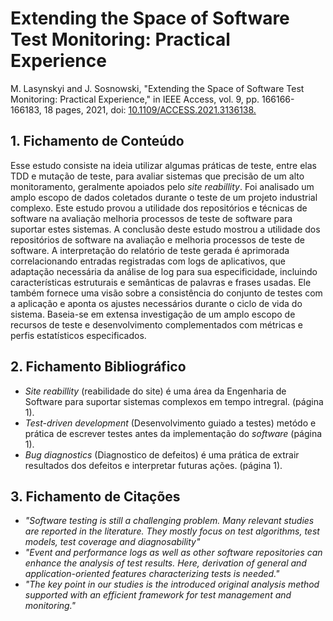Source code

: 
# Extending the Space of Software Test Monitoring: Practical Experience

M. Lasynskyi and J. Sosnowski, "Extending the Space of Software Test Monitoring: Practical Experience," in IEEE Access, vol. 9, pp. 166166-166183, 18 pages, 2021, doi: [10.1109/ACCESS.2021.3136138.](https://ieeexplore.ieee.org/abstract/document/9652520)

## 1. Fichamento de Conteúdo

Esse estudo consiste na ideia utilizar algumas práticas de teste, entre elas TDD e mutação de teste, para avaliar sistemas que precisão de um alto monitoramento, geralmente apoiados pelo _site reabillity_. Foi analisado um amplo escopo de dados coletados durante o teste de um projeto industrial complexo. Este estudo provou a utilidade dos repositórios e técnicas de software na avaliação melhoria processos de teste de software para suportar estes sistemas. A conclusão deste estudo mostrou a utilidade dos repositórios de software na avaliação e melhoria processos de teste de software. A interpretação do relatório de teste gerada é aprimorada correlacionando entradas registradas com logs de aplicativos, que adaptação necessária da análise de log para sua especificidade, incluindo características estruturais e semânticas de palavras e frases usadas. Ele também fornece uma visão sobre a consistência do conjunto de testes com a aplicação e aponta os ajustes necessários durante o ciclo de vida do sistema. Baseia-se em extensa investigação de um amplo escopo de recursos de teste e desenvolvimento complementados com métricas e perfis estatísticos especificados.

## 2. Fichamento Bibliográfico 


* _Site reabillity_ (reabilidade do site) é uma área da Engenharia de Software para suportar sistemas complexos em tempo intregral. (página 1).
* _Test-driven development_ (Desenvolvimento guiado a testes)  metódo e prática de escrever testes antes da implementação do _software_ (página 1).
* _Bug diagnostics_ (Diagnostico de defeitos) é uma prática de extrair resultados dos defeitos e interpretar futuras ações. (página 1).

## 3. Fichamento de Citações 


* _"Software testing is still a challenging problem. Many relevant studies are reported in the literature. They mostly focus on test algorithms, test models, test coverage and diagnosability"_
* _"Event and performance logs as well as other software repositories can enhance the analysis of test results. Here, derivation of general and application-oriented features characterizing tests is needed."_
* _"The key point in our studies is the introduced original analysis method supported with an efficient framework for test management and monitoring."_
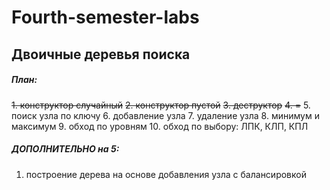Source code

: # Fourth-semester-labs

## Двоичные деревья поиска

##### План:
~~1. конструктор случайный~~
~~2. конструктор пустой~~
~~3. деструктор~~
~~4. =~~
5. поиск узла по ключу
6. добавление узла
7. удаление узла
8. минимум и максимум
9. обход по уровням
10. обход по выбору: ЛПК, КЛП, КПЛ

##### ДОПОЛНИТЕЛЬНО на 5:
1. построение дерева на основе добавления узла с балансировкой

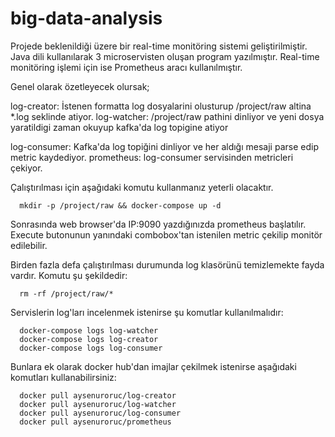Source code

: # big-data-analysis


Projede beklenildiği üzere bir real-time monitöring sistemi geliştirilmiştir. 
Java dili kullanılarak 3 microservisten oluşan program yazılmıştır. Real-time monitöring işlemi 
için ise Prometheus aracı kullanılmıştır. 

Genel olarak özetleyecek olursak;

log-creator: İstenen formatta log dosyalarini olusturup /project/raw altina *.log seklinde atiyor.
log-watcher: /project/raw pathini dinliyor ve yeni dosya yaratildigi zaman okuyup kafka'da log topigine atiyor

log-consumer: Kafka'da log topiğini dinliyor ve her aldığı mesaji parse edip metric kaydediyor.
prometheus: log-consumer servisinden metricleri çekiyor. 

Çalıştırılması için aşağıdaki komutu kullanmanız yeterli olacaktır. 

      mkdir -p /project/raw && docker-compose up -d

Sonrasında web browser'da  IP:9090 yazdığınızda prometheus başlatılır. Execute butonunun yanındaki combobox'tan istenilen metric çekilip monitör edilebilir.

Birden fazla defa çalıştırılması durumunda log klasörünü temizlemekte fayda vardır. Komutu şu şekildedir:

      rm -rf /project/raw/*

Servislerin log'ları incelenmek istenirse şu komutlar kullanılmalıdır: 

      docker-compose logs log-watcher
      docker-compose logs log-creator
      docker-compose logs log-consumer

Bunlara ek olarak docker hub'dan imajlar çekilmek istenirse aşağıdaki komutları kullanabilirsiniz:

      docker pull aysenuroruc/log-creator
      docker pull aysenuroruc/log-watcher
      docker pull aysenuroruc/log-consumer
      docker pull aysenuroruc/prometheus
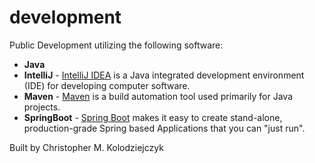 # development
Public Development utilizing the following software:

* **Java**
* **IntelliJ** - [IntelliJ IDEA](https://www.jetbrains.com/idea/) is a Java integrated development environment (IDE) for developing computer software.
* **Maven** - [Maven](https://en.wikipedia.org/wiki/Apache_Maven) is a build automation tool used primarily for Java projects.
* **SpringBoot** - [Spring Boot](http://projects.spring.io/spring-boot/) makes it easy to create stand-alone, production-grade Spring based Applications that you can "just run".

Built by Christopher M. Kolodziejczyk
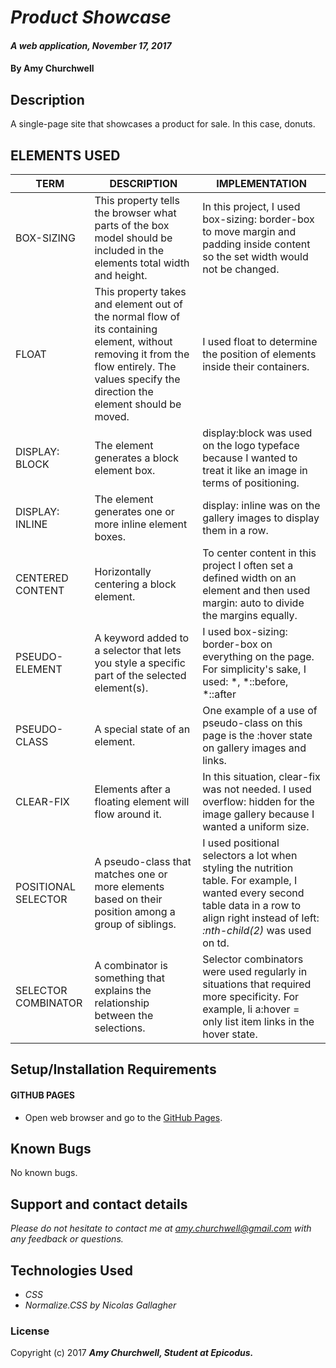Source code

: # _Product Showcase_

#### _A web application, November 17, 2017_

#### By Amy Churchwell

## Description

A single-page site that showcases a product for sale. In this case, donuts.

## ELEMENTS USED

| TERM  | DESCRIPTION  | IMPLEMENTATION |
|---|---|---|
| BOX-SIZING  | This property tells the browser what parts of the box model should be included in the elements total width and height.  | In this project, I used box-sizing: border-box to move margin and padding inside content so the set width would not be changed.|
| FLOAT  | This property takes and element out of the normal flow of its containing element, without removing it from the flow entirely. The values specify the direction the element should be moved.  | I used float to determine the position of elements inside their containers. |
|   DISPLAY: BLOCK   | The element generates a block element box.  | display:block was used on the logo typeface because I wanted to treat it like an image in terms of positioning.  |
|   DISPLAY: INLINE   | The element generates one or more inline element boxes.  | display: inline was on the gallery images to display them in a row.  |
|   CENTERED CONTENT   | Horizontally centering a block element.  | To center content in this project I often set a defined width on an element and then used margin: auto to divide the margins equally. |
|   PSEUDO-ELEMENT   | A keyword added to a selector that lets you style a specific part of the selected element(s).  | I used box-sizing: border-box on everything on the page. For simplicity's sake, I used: *, *::before, *::after |
|   PSEUDO-CLASS   | A special state of an element.  | One example of a use of pseudo-class on this page is the :hover state on gallery images and links.  |
|   CLEAR-FIX   | Elements after a floating element will flow around it.  | In this situation, clear-fix was not needed. I used overflow: hidden for the image gallery because I wanted a uniform size. |
|   POSITIONAL SELECTOR   | A pseudo-class that matches one or more elements based on their position among a group of siblings.  | I used positional selectors a lot when styling the nutrition table. For example, I wanted every second table data in a row to align right instead of left: *:nth-child(2)* was used on td.  |
|   SELECTOR COMBINATOR   | A combinator is something that explains the relationship between the selections.  | Selector combinators were used regularly in situations that required more specificity. For example, li a:hover = only list item links in the hover state. |

## Setup/Installation Requirements

#### GITHUB PAGES
* Open web browser and go to the [GitHub Pages][4].

[4]: https://amychurchwell.github.io/product/ "GitHub Pages"

## Known Bugs

No known bugs.

## Support and contact details

_Please do not hesitate to contact me at amy.churchwell@gmail.com with any feedback or questions._

## Technologies Used

* _CSS_
* _Normalize.CSS by Nicolas Gallagher_

### License

Copyright (c) 2017 **_Amy Churchwell, Student at Epicodus._**
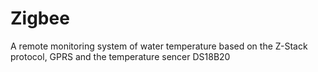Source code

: # Zigbee
A remote monitoring system of water temperature based on the Z-Stack protocol, GPRS and the temperature sencer DS18B20
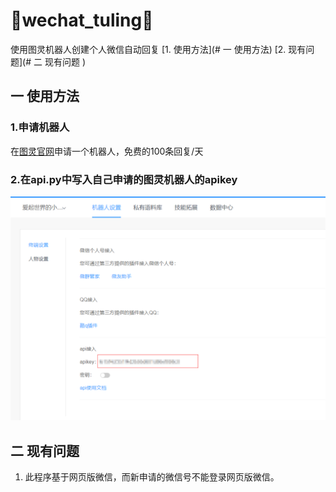 # :robot:wechat_tuling:robot:
使用图灵机器人创建个人微信自动回复
[1. 使用方法](# 一 使用方法)
[2. 现有问题](# 二 现有问题 )

## 一 使用方法
### 1.申请机器人
在[图灵官网](http://www.tuling123.com)申请一个机器人，免费的100条回复/天

### 2.在api.py中写入自己申请的图灵机器人的apikey
![apikey](./apikey.png)

## 二 现有问题
1. 此程序基于网页版微信，而新申请的微信号不能登录网页版微信。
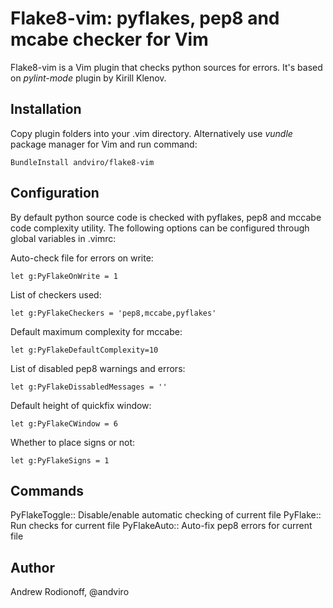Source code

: # Flake8-vim: pyflakes, pep8 and mcabe checker for Vim

Flake8-vim is a Vim plugin that checks python sources for errors. It's based on
_pylint-mode_ plugin by Kirill Klenov.

## Installation

Copy plugin folders into your .vim directory. Alternatively use _vundle_
package manager for Vim and run command:

    BundleInstall andviro/flake8-vim

## Configuration

By default python source code is checked with pyflakes, pep8 and mccabe code
complexity utility. The following options can be configured through global
variables in .vimrc:

Auto-check file for errors on write:

    let g:PyFlakeOnWrite = 1

List of checkers used:

    let g:PyFlakeCheckers = 'pep8,mccabe,pyflakes'
    
Default maximum complexity for mccabe:

    let g:PyFlakeDefaultComplexity=10
    
List of disabled pep8 warnings and errors:

    let g:PyFlakeDissabledMessages = '' 

Default height of quickfix window:

    let g:PyFlakeCWindow = 6 
    
Whether to place signs or not:

    let g:PyFlakeSigns = 1 
    
## Commands

PyFlakeToggle:: Disable/enable automatic checking of current file
PyFlake:: Run checks for current file
PyFlakeAuto:: Auto-fix pep8 errors for current file

## Author

Andrew Rodionoff, @andviro
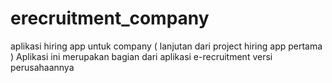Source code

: # erecruitment_company
aplikasi hiring app untuk company ( lanjutan dari project hiring app pertama )
Aplikasi ini merupakan bagian dari aplikasi e-recruitment versi perusahaannya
· · ·
• _ABOUT THIS TASK_:
Your answer should consist of the count of lines in the listing that hold the word "projects", with nothing else.

• _RESPONSE_:
2